Idea of “earning” health care may be rooted in America’s slaveholding past

http://californiaonecare.org/idea-of-earning-health-care-may-be-rooted-in-americas-slaveholding-past/

I just recently came across this essay in OpEd News by Cecile Lawrence titled “Universal health care in the U.S. v. the peculiar institution,” connecting the absence to the right to health care in the United States to the legacy of slavery. Furthermore, America’s troubled racial history is a major reason for the country’s paltry social safety net. That relationship has even more resonance now as uprisings over the killings of unarmed black people by police and vigilantes roil from Oakland to Ferguson, Mo., to Baltimore. America has always projected an image of itself to the rest of the world that is false: that of the land of freedom, liberty, opportunity and equal rights. The country is being forced to confront the truth about itself: that it is and has always been the “land of freedom and opportunity” only for some. The right to “life, liberty and the pursuit of happiness” as written in the Declaration of Independence was only meant for the white men who established the United States and those like them.

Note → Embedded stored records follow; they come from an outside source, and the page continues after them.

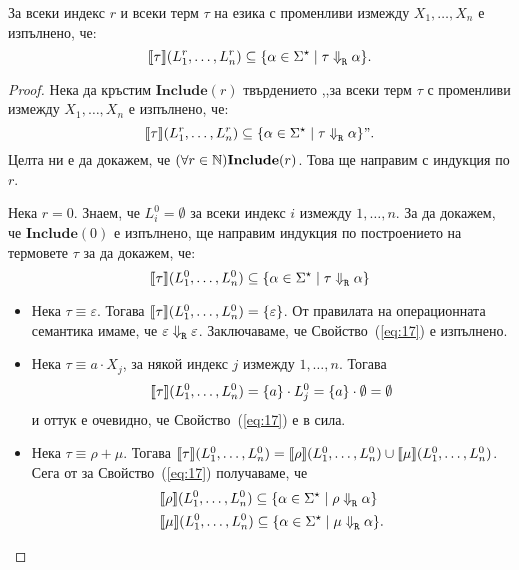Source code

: \begin{lemma}
  За всеки индекс $r$ и всеки терм $\tau$ на езика \REG с променливи измежду $X_1,\dots,X_n$ е изпълнено, че:
  \[\llbracket{\tau}\rrbracket(L^r_1,\dots,L^r_n) \subseteq \{\alpha \in \Sigma^\star \mid \tau \Downarrow^{}_{\texttt{R}} \alpha\}.\]
\end{lemma}
\begin{proof}
  Нека да кръстим $\textbf{Include}(r)$ твърдението
  ,,за всеки терм $\tau$ с променливи измежду $X_1,\dots,X_n$ е изпълнено, че:
  \[\llbracket{\tau}\rrbracket(L^r_1,\dots,L^r_n) \subseteq \{\alpha \in \Sigma^\star \mid \tau \Downarrow^{}_{\texttt{R}} \alpha\}".\]
  Целта ни е да докажем, че $(\forall r\in\mathbb{N})\textbf{Include}(r)$. Това ще направим с индукция по $r$.
  
  Нека $r = 0$. Знаем, че $L^0_i = \emptyset$ за всеки индекс $i$ измежду $1,\dots,n$.
  За да докажем, че $\textbf{Include}(0)$ е изпълнено, ще направим индукция по построението на термовете $\tau$ за да докажем, че:
  \begin{equation}
    \label{eq:17}
    \llbracket{\tau}\rrbracket(L^0_1,\dots,L^0_n) \subseteq \{\alpha \in \Sigma^\star \mid \tau \Downarrow^{}_{\texttt{R}} \alpha\}
  \end{equation}
  \begin{itemize}
  \item
    Нека $\tau \equiv \varepsilon$. Тогава $\llbracket{\tau}\rrbracket(L^0_1,\dots,L^0_n) = \{\varepsilon\}$.
    От правилата на операционната семантика имаме, че $\varepsilon \Downarrow^{}_{\texttt{R}} \varepsilon$.
    Заключаваме, че Свойство~(\ref{eq:17}) е изпълнено.
  \item
    Нека $\tau \equiv a \cdot X_j$, за някой индекс $j$ измежду $1,\dots,n$. Тогава
    \[\llbracket{\tau}\rrbracket(L^0_1,\dots,L^0_n) = \{a\}\cdot L^0_j = \{a\} \cdot \emptyset = \emptyset\]
    и оттук е очевидно, че Свойство~(\ref{eq:17}) е в сила.
  \item
    Нека $\tau \equiv \rho + \mu$. Тогава $\llbracket{\tau}\rrbracket(L^0_1,\dots,L^0_n) = \llbracket{\rho}\rrbracket(L^0_1,\dots,L^0_n) \cup \llbracket{\mu}\rrbracket(L^0_1,\dots,L^0_n)$. Сега от \IndHyp за Свойство~(\ref{eq:17}) получаваме, че
    \begin{align*}
      & \val{\rho}(L^0_1,\dots,L^0_n) \subseteq \{\alpha \in \Sigma^\star \mid \rho \opsem{}{R} \alpha\}\\
      & \val{\mu}(L^0_1,\dots,L^0_n) \subseteq \{\alpha \in \Sigma^\star \mid \mu \opsem{}{R} \alpha\}.

\end{align*}
\end{itemize}
\end{proof}
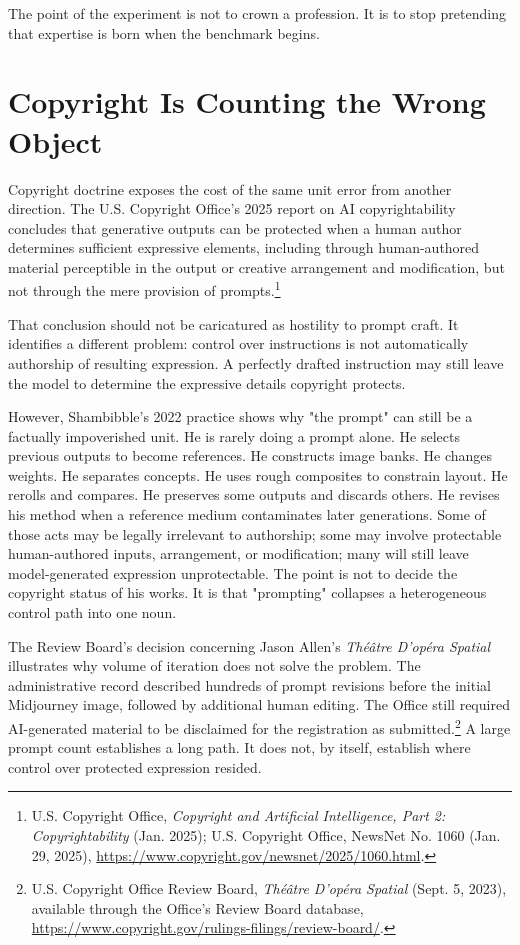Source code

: \documentclass[11pt]{article}
\begin{document}
The point of the experiment is not to crown a profession. It is to stop pretending that expertise is born when the benchmark begins.

\section{Copyright Is Counting the Wrong Object}

Copyright doctrine exposes the cost of the same unit error from another direction. The U.S. Copyright Office's 2025 report on AI copyrightability concludes that generative outputs can be protected when a human author determines sufficient expressive elements, including through human-authored material perceptible in the output or creative arrangement and modification, but not through the mere provision of prompts.\footnote{U.S. Copyright Office, \textit{Copyright and Artificial Intelligence, Part 2: Copyrightability} (Jan. 2025); U.S. Copyright Office, NewsNet No. 1060 (Jan. 29, 2025), \url{https://www.copyright.gov/newsnet/2025/1060.html}.}

That conclusion should not be caricatured as hostility to prompt craft. It identifies a different problem: control over instructions is not automatically authorship of resulting expression. A perfectly drafted instruction may still leave the model to determine the expressive details copyright protects.

However, Shambibble's 2022 practice shows why "the prompt" can still be a factually impoverished unit. He is rarely doing a prompt alone. He selects previous outputs to become references. He constructs image banks. He changes weights. He separates concepts. He uses rough composites to constrain layout. He rerolls and compares. He preserves some outputs and discards others. He revises his method when a reference medium contaminates later generations. Some of those acts may be legally irrelevant to authorship; some may involve protectable human-authored inputs, arrangement, or modification; many will still leave model-generated expression unprotectable. The point is not to decide the copyright status of his works. It is that "prompting" collapses a heterogeneous control path into one noun.

The Review Board's decision concerning Jason Allen's \textit{Th\'e\^atre D'op\'era Spatial} illustrates why volume of iteration does not solve the problem. The administrative record described hundreds of prompt revisions before the initial Midjourney image, followed by additional human editing. The Office still required AI-generated material to be disclaimed for the registration as submitted.\footnote{U.S. Copyright Office Review Board, \textit{Th\'e\^atre D'op\'era Spatial} (Sept. 5, 2023), available through the Office's Review Board database, \url{https://www.copyright.gov/rulings-filings/review-board/}.} A large prompt count establishes a long path. It does not, by itself, establish where control over protected expression resided.
\end{document}
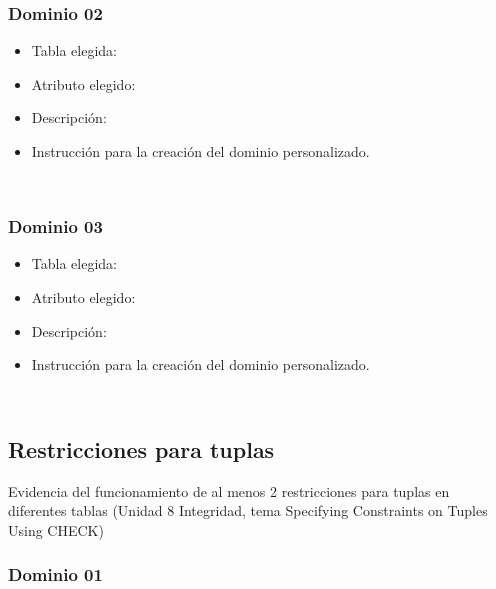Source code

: \subsubsection*{Dominio 02}

\begin{itemize}
    \item Tabla elegida: 
    \item Atributo elegido: 
    \item Descripción: 
    \item Instrucción para la creación del dominio personalizado.
    \begin{lstlisting}[caption={Tablas para la BdDatos}, label={lst:sql_estadios}]
    
    \end{lstlisting}
\end{itemize}


\subsubsection*{Dominio 03}

\begin{itemize}
    \item Tabla elegida: 
    \item Atributo elegido: 
    \item Descripción: 
    \item Instrucción para la creación del dominio personalizado.
    \begin{lstlisting}[caption={Tablas para la BdDatos}, label={lst:sql_estadios}]
    
    \end{lstlisting}
\end{itemize}



\subsection{Restricciones para tuplas}

Evidencia del funcionamiento de al menos 2 restricciones para tuplas en diferentes tablas (Unidad 8 Integridad, tema Specifying Constraints on Tuples Using CHECK)


\subsubsection*{Dominio 01}


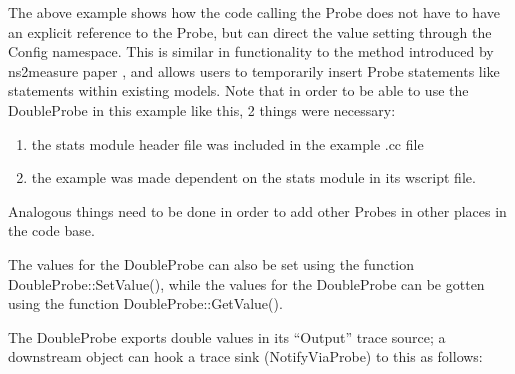 \documentclass[letterpaper,10pt,english]{sphinxmanual}
\begin{document}
The above example shows how the code calling the Probe does not have to
have an explicit reference to the Probe, but can direct the value
setting through the Config namespace.  This is similar in functionality
to the  method introduced by ns2measure paper , and allows
users to temporarily insert Probe statements like  statements within
existing  models.  Note that in order to be able to use the DoubleProbe in this example like this, 2 things were necessary:
\begin{enumerate}
%
\item {} 
the stats module header file was included in the example .cc file

\item {} 
the example was made dependent on the stats module in its wscript file.

\end{enumerate}

Analogous things need to be done in order to add other Probes in other places in the  code base.

The values for the DoubleProbe can also be set using the function
DoubleProbe::SetValue(), while the values for the DoubleProbe can be gotten
using the function DoubleProbe::GetValue().

The DoubleProbe exports double values in its “Output” trace source;
a downstream object can hook a trace sink (NotifyViaProbe) to this as follows:

\begin{sphinxVerbatim}[commandchars=\\\{\}]
       
\end{sphinxVerbatim}
\end{document}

As the essay above mentioned, inequality was built into the DNA of the U.S. Constitution, and slavery built American capitalism (a book outlining the latter point in detail, but not mentioned in Lawrence’s essay, is Edward Baptist’s The Half Has Never Been Told: Slavery and the Making of American Capitalism). Lawrence notes that the cultural attitude in America is that everyone living here who isn’t wealthy is only useful for doing
wage work…for the benefit of the capitalist system.

I would add that those who, for various reasons, don’t work, can’t work or can’t find work are seen as “less than,” “surplus” or “useless” (with the exception of retirees). American society makes it extremely difficult for such people to survive, let alone thrive, and they are resented by others for taking public assistance, the reason being that they “haven’t earned it.” Never mind that every American uses at least one government program of some kind (the mortgage interest deduction is a popular middle class government program).

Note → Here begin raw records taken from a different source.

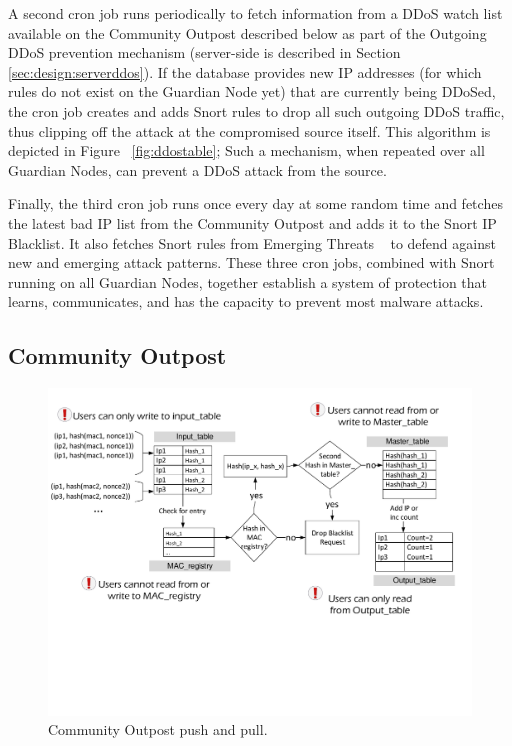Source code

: A second cron job runs periodically to fetch information from a DDoS watch list available on the Community Outpost described below as part of the Outgoing DDoS prevention mechanism (server-side is described in Section \ref{sec:design:serverddos}). If the database provides new IP addresses (for which rules do not exist on the Guardian Node yet) that are currently being DDoSed, the cron job creates and adds Snort rules to drop all such outgoing DDoS traffic, thus clipping off the attack at the compromised source itself. 
This algorithm is depicted in Figure ~\ref{fig:ddostable}; Such a mechanism, when repeated over all Guardian Nodes, can prevent a DDoS attack from the source.

Finally, the third cron job runs once every day at some random time and fetches the latest bad IP list from the Community Outpost and adds it to the Snort IP Blacklist. It also fetches Snort rules from Emerging Threats ~\cite{emerging} to defend against new and emerging attack patterns. These three cron jobs, combined with Snort running on all Guardian Nodes, together establish a system of protection that learns, communicates, and has the capacity to prevent most malware attacks.

\subsection{Community Outpost}
\label{sec:design:server}

\begin{figure}
    \centering
    \includegraphics[width=0.95\linewidth]{figs/blacklist.pdf}
    \caption{Community Outpost push and pull.}
    \label{fig:blacklistserver}
\end{figure}

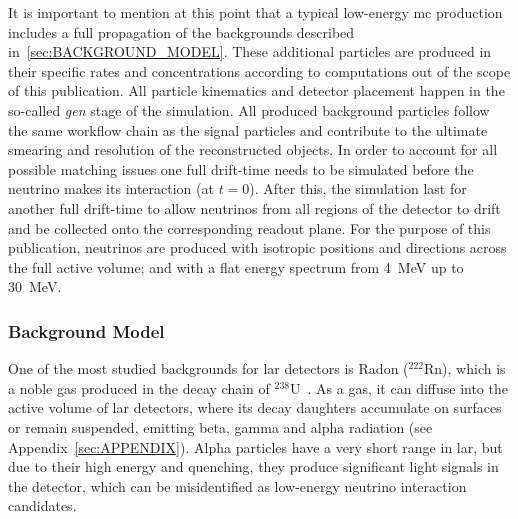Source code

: It is important to mention at this point that a typical low-energy \gls{mc} production includes a full propagation of the backgrounds described in~\cref{sec:BACKGROUND_MODEL}. These additional particles are produced in their specific rates and concentrations according to computations out of the scope of this publication. All particle kinematics and detector placement happen in the so-called \emph{gen} stage of the simulation. All produced background particles follow the same workflow chain as the signal particles and contribute to the ultimate smearing and resolution of the reconstructed objects. In order to account for all possible matching issues one full drift-time needs to be simulated before the neutrino makes its interaction (at $t=0$). After this, the simulation last for another full drift-time to allow neutrinos from all regions of the detector to drift and be collected onto the corresponding readout plane. For the purpose of this publication, neutrinos are produced with isotropic positions and directions across the full active volume; and with a flat energy spectrum from \SI{4}{\mega\electronvolt} up to \SI{30}{\mega\electronvolt}.

\subsubsection{Background Model\label{sec:BACKGROUND_MODEL}}
One of the most studied backgrounds for \gls{lar} detectors is Radon (\(^{222}\text{Rn}\)), which is a noble gas produced in the decay chain of \(^{238}\text{U}\)~\cite{nndc_rn222,borexino_radon,MICROBOONE_RADON_2022}. As a gas, it can diffuse into the active volume of \gls{lar} detectors, where its decay daughters accumulate on surfaces or remain suspended, emitting beta, gamma and alpha radiation (see Appendix~\cref{sec:APPENDIX}). Alpha particles have a very short range in \gls{lar}, but due to their high energy and quenching, they produce significant light signals in the detector, which can be misidentified as low-energy neutrino interaction candidates.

Having to “earn” health care – rather than it being a right conferred to people by virtue of being born and/or living in America – is a principle embedded in racist culture. I believe it is the principle by which the U.S. stubbornly clings to the inefficient and unfair system of employer-provided private health coverage. One must “work” to have access to high quality health coverage, preferably at a good-paying, middle class job. If you are unfortunate enough to only land low-wage work, because of lack of education or a bad economy, and your employer doesn’t provide health coverage, you were left with nothing at all before the Affordable Care Act passed, or with lower-tier Medicaid after the law passed. For many poor people living in states where Republican-controlled legislatures have refused to expand Medicaid, the situation is the same as before health reform.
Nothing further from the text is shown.